Setting up MaryTTS (with an open Server) in another lanuage

Looping · May 21, 2020, 6:38pm

Hey guys,

as I reached my 10 000 characters limit at IBM’s Watson I wanna change my TTS - to MaryTTS. I do not want to install an own server but use an open one.

I got that far that Mycroft speaks to me in German but pronounces the German words with a strong English accent. I set it up like this:

  {
  "max_allowed_core_version": 20.2,
  "listener": {
    "device_name": "USB Camera-B4.09.24.1: Audio",
    "wake_word": "hey jarvis"
  },
  "hotwords": {
    "hey jarvis": {
      "module": "pocketsphinx",
      "phonemes": "HH EY . JH AA R V AH S",
      "lang": "en-us",
      "threshold": 1e-25
    }
  },
  "lang": "de-de",

 "tts": {
    "marytts": {
      "url": "http://marytts.chrobi.me:59125",
        "lang": "de-de",   
        "voice": "dfki-pavoque-styles"
                },
    "module": "marytts"

  },
  "confirm_listening": true
}

So where is the mistake? I could not find any instructions how to use MaryTTS with a RPi4 so just did what I thought could make sense. Apparently not quite?

Best regards

Looping

PeterPan · November 20, 2021, 12:35pm

Kind of late to your problem, but i just had the same problem and found a solution.
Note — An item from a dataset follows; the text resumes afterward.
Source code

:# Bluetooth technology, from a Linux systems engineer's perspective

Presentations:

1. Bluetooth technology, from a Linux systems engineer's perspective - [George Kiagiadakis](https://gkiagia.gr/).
I am running my own MaryTTS inside a docker container, so i could see the logs.
There you could see that `“dfki-pavoque-styles” is no acceptable choice for voice output.
It depends on which voices you installed into your MaryTTS. You should check your MaryTTS provider, what he is offering.
Anyway, dfki-pavoque-styles is wrong/missing, so i changed it to “dfki-pavoque-neutral-hsmm”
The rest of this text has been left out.